== Exercise ==
Once the line with "### Ingredients" is found in the entries below, repeat it and each following line exactly, up to and including the line with "38 ml</span>| [Rich". Add no other lines.

(Saved data entries)
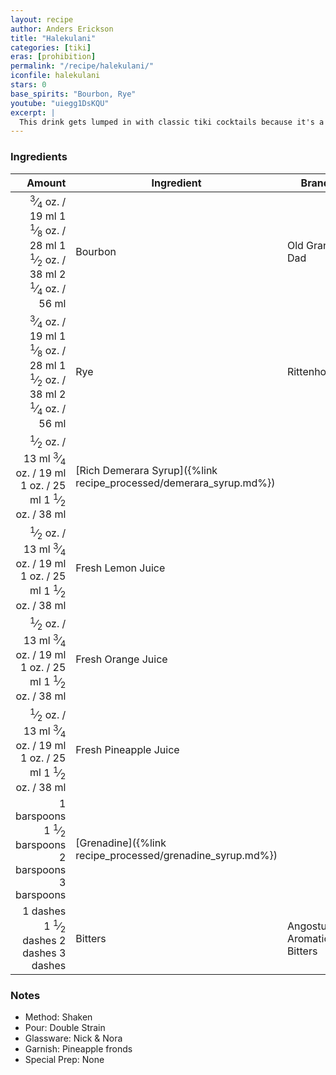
 ```yaml
---
layout: recipe
author: Anders Erickson
title: "Halekulani"
categories: [tiki]
eras: [prohibition]
permalink: "/recipe/halekulani/"
iconfile: halekulani
stars: 0
base_spirits: "Bourbon, Rye"
youtube: "uiegg1DsKQU"
excerpt: |
  This drink gets lumped in with classic tiki cocktails because it's a tropical recipe from around the same era. There are a few key differences, though.The Halekulani calls for whiskey instead of rum, it's served up rather than over crushed ice, and it was created on an actual Polynesian island. But it is still dangerously easy to drink and will have you wishing you were on a tropical beach somewhere. 
---
```


### Ingredients

|     Amount | Ingredient                                               | Brand                      |
| ---------: | -------------------------------------------------------- | -------------------------- |
|   <span class="onex active"> <sup>3</sup>&frasl;<sub>4</sub> oz.  / 19 ml</span> <span class="onehalfx">1 <sup>1</sup>&frasl;<sub>8</sub> oz.  / 28 ml</span> <span class="twox">1 <sup>1</sup>&frasl;<sub>2</sub> oz.  / 38 ml</span> <span class="threex">2 <sup>1</sup>&frasl;<sub>4</sub> oz.  / 56 ml</span>| Bourbon                                                  | Old Grand-Dad              |
|   <span class="onex active"> <sup>3</sup>&frasl;<sub>4</sub> oz.  / 19 ml</span> <span class="onehalfx">1 <sup>1</sup>&frasl;<sub>8</sub> oz.  / 28 ml</span> <span class="twox">1 <sup>1</sup>&frasl;<sub>2</sub> oz.  / 38 ml</span> <span class="threex">2 <sup>1</sup>&frasl;<sub>4</sub> oz.  / 56 ml</span>| Rye                                                      | Rittenhouse                |
|    <span class="onex active"> <sup>1</sup>&frasl;<sub>2</sub> oz.  / 13 ml</span> <span class="onehalfx"> <sup>3</sup>&frasl;<sub>4</sub> oz.  / 19 ml</span> <span class="twox">1 oz.  / 25 ml</span> <span class="threex">1 <sup>1</sup>&frasl;<sub>2</sub> oz.  / 38 ml</span>| [Rich Demerara Syrup]({%link recipe_processed/demerara_syrup.md%}) |
|    <span class="onex active"> <sup>1</sup>&frasl;<sub>2</sub> oz.  / 13 ml</span> <span class="onehalfx"> <sup>3</sup>&frasl;<sub>4</sub> oz.  / 19 ml</span> <span class="twox">1 oz.  / 25 ml</span> <span class="threex">1 <sup>1</sup>&frasl;<sub>2</sub> oz.  / 38 ml</span>| Fresh Lemon Juice                                        |
|    <span class="onex active"> <sup>1</sup>&frasl;<sub>2</sub> oz.  / 13 ml</span> <span class="onehalfx"> <sup>3</sup>&frasl;<sub>4</sub> oz.  / 19 ml</span> <span class="twox">1 oz.  / 25 ml</span> <span class="threex">1 <sup>1</sup>&frasl;<sub>2</sub> oz.  / 38 ml</span>| Fresh Orange Juice                                       |
|    <span class="onex active"> <sup>1</sup>&frasl;<sub>2</sub> oz.  / 13 ml</span> <span class="onehalfx"> <sup>3</sup>&frasl;<sub>4</sub> oz.  / 19 ml</span> <span class="twox">1 oz.  / 25 ml</span> <span class="threex">1 <sup>1</sup>&frasl;<sub>2</sub> oz.  / 38 ml</span>| Fresh Pineapple Juice                                    |
| <span class="onex active">1 barspoons</span> <span class="onehalfx">1 <sup>1</sup>&frasl;<sub>2</sub> barspoons</span> <span class="twox">2 barspoons</span> <span class="threex">3 barspoons</span>| [Grenadine]({%link recipe_processed/grenadine_syrup.md%})          |
|     <span class="onex active">1 dashes</span> <span class="onehalfx">1 <sup>1</sup>&frasl;<sub>2</sub> dashes</span> <span class="twox">2 dashes</span> <span class="threex">3 dashes</span>| Bitters                                                  | Angostura Aromatic Bitters |

### Notes

- Method: Shaken
- Pour: Double Strain
- Glassware: Nick & Nora
- Garnish: Pineapple fronds
- Special Prep: None

    
<script type="application/ld+json">
{
  "@context": "https://schema.org",
  "@type": "Recipe",
  "author": {
    "@type": "Person",
    "name": "{{ page.author }}"
    },
  "image": "{%- for page in page.categories limit: 1 %}{% assign cat = site.data.categories | where: "slug", page | first %}{{ site.url }}{{ site.baseurl}}/assets/images/category_{{cat.slug}}.svg{% endfor -%}",
  "description": "{{ page.excerpt | strip_html | replace: '"', "'" }}",
  "recipeIngredient": [
  "0.75 oz. Bourbon ",
  "0.75 oz. Rye ",
  " 0.5 oz. Rich Demerara Syrup",
  " 0.5 oz. Fresh Lemon Juice ",
  " 0.5 oz. Fresh Orange Juice",
  " 0.5 oz. Fresh Pineapple Juice ",
  "1 barspoon Grenadine ",
  "1 dash Bitters "
    ],
  "name": "{{ page.title }}",
  "recipeInstructions": [
    {
      "@type": "HowToStep",
      "text": "- Method: Shaken"
    },
    {
      "@type": "HowToStep",
      "text": "- Pour: Double Strain"
    },
    {
      "@type": "HowToStep",
      "text": "- Glassware: Nick & Nora"
    },
    {
      "@type": "HowToStep",
      "text": "- Garnish: Pineapple fronds"
    },
    {
      "@type": "HowToStep",
      "text": "- Special Prep: None"
    }
    ],
  "recipeYield": "1 cocktail",
  "recipeCategory": "cocktail",
  {% if page.stars and site.data.ratings[page.iconfile].ratings -%}"aggregateRating": {
   "@type": "AggregateRating",
   "ratingValue": "{%- include stars_metadata.html %}",
   "bestRating": "5",
   "reviewCount": "2"},{%- endif %}
  "recipeCuisine": "global",
  "prepTime": "PT20M",
  "cookTime": "PT15S",
  "keywords": "{{ page.title }}, cocktail, {{ page.eras }}, {%- include category_metadata.html -%}, {%- include spirits_metadata.html -%}"
}
</script>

== Completed task ==
### Ingredients

|     Amount | Ingredient                                               | Brand                      |
| ---------: | -------------------------------------------------------- | -------------------------- |
|   <span class="onex active"> <sup>3</sup>&frasl;<sub>4</sub> oz.  / 19 ml</span> <span class="onehalfx">1 <sup>1</sup>&frasl;<sub>8</sub> oz.  / 28 ml</span> <span class="twox">1 <sup>1</sup>&frasl;<sub>2</sub> oz.  / 38 ml</span> <span class="threex">2 <sup>1</sup>&frasl;<sub>4</sub> oz.  / 56 ml</span>| Bourbon                                                  | Old Grand-Dad              |
|   <span class="onex active"> <sup>3</sup>&frasl;<sub>4</sub> oz.  / 19 ml</span> <span class="onehalfx">1 <sup>1</sup>&frasl;<sub>8</sub> oz.  / 28 ml</span> <span class="twox">1 <sup>1</sup>&frasl;<sub>2</sub> oz.  / 38 ml</span> <span class="threex">2 <sup>1</sup>&frasl;<sub>4</sub> oz.  / 56 ml</span>| Rye                                                      | Rittenhouse                |
|    <span class="onex active"> <sup>1</sup>&frasl;<sub>2</sub> oz.  / 13 ml</span> <span class="onehalfx"> <sup>3</sup>&frasl;<sub>4</sub> oz.  / 19 ml</span> <span class="twox">1 oz.  / 25 ml</span> <span class="threex">1 <sup>1</sup>&frasl;<sub>2</sub> oz.  / 38 ml</span>| [Rich Demerara Syrup]({%link recipe_processed/demerara_syrup.md%}) |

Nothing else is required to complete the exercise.